The records below:

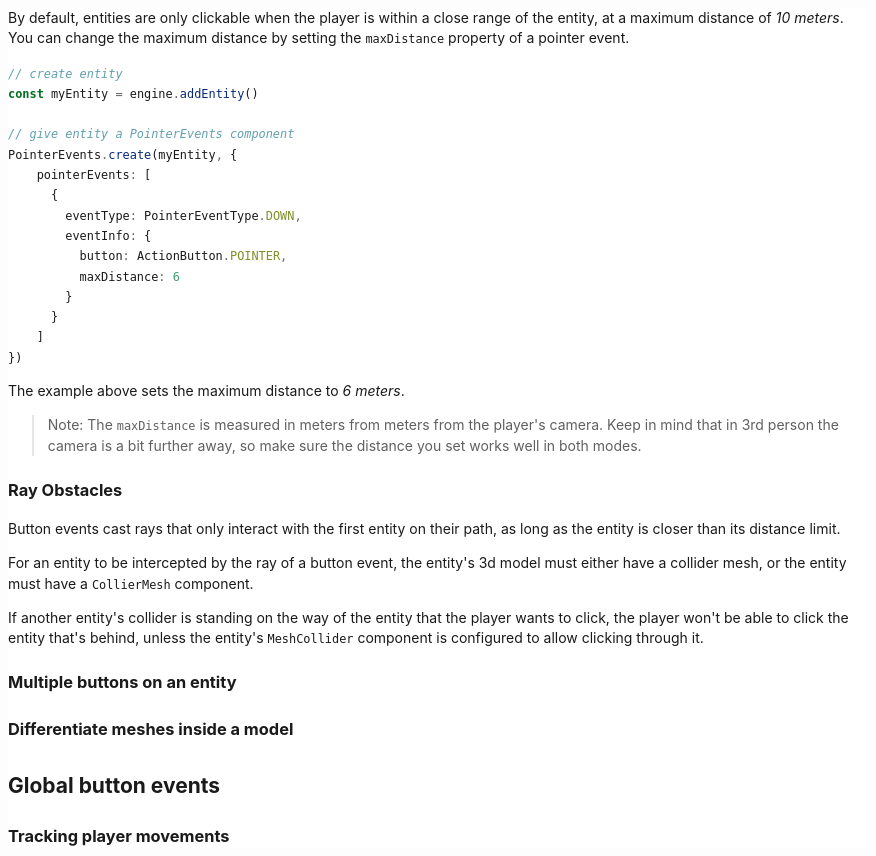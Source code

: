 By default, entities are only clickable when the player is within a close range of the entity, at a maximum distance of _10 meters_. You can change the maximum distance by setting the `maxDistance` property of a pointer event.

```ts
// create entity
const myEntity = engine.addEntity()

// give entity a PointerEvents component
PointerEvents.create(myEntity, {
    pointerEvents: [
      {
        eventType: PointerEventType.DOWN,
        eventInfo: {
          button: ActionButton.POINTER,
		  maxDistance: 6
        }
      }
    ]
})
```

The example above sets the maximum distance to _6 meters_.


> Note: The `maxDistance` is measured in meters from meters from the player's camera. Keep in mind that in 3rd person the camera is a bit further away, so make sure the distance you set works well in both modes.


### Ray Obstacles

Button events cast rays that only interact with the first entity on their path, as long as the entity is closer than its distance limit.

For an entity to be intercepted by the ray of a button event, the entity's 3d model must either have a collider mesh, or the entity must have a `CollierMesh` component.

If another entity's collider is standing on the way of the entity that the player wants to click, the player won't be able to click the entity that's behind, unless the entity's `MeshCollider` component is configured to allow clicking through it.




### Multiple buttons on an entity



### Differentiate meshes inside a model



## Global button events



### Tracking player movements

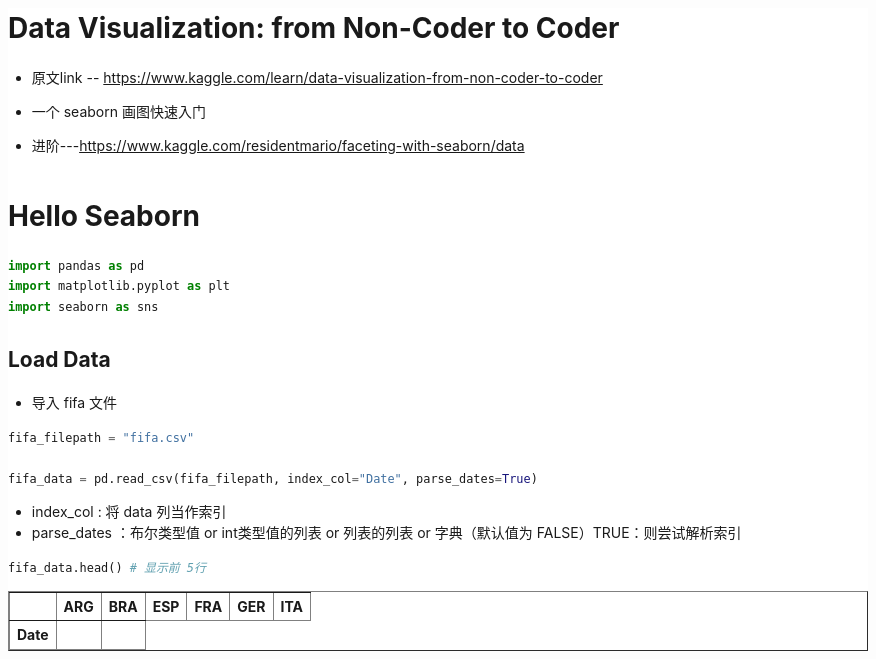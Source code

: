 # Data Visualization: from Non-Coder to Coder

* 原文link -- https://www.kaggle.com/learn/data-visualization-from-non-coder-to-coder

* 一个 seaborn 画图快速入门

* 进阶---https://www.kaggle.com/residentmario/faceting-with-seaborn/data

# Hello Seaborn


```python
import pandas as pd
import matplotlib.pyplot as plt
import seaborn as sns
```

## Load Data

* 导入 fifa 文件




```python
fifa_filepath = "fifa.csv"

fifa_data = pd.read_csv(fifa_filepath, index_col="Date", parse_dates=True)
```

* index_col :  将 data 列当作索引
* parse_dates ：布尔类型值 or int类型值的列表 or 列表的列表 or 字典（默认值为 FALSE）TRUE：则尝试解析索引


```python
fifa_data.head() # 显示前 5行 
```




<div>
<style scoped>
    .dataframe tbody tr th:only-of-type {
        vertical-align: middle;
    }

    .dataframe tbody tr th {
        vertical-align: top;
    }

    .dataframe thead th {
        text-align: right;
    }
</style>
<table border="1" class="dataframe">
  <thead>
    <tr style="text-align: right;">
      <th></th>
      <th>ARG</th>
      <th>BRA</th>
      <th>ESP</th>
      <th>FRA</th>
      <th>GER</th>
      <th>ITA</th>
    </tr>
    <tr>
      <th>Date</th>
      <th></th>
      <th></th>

End of The records.

The answer must be a single number: the count of lines in the records above that contain the word "vertical".

Reply:
2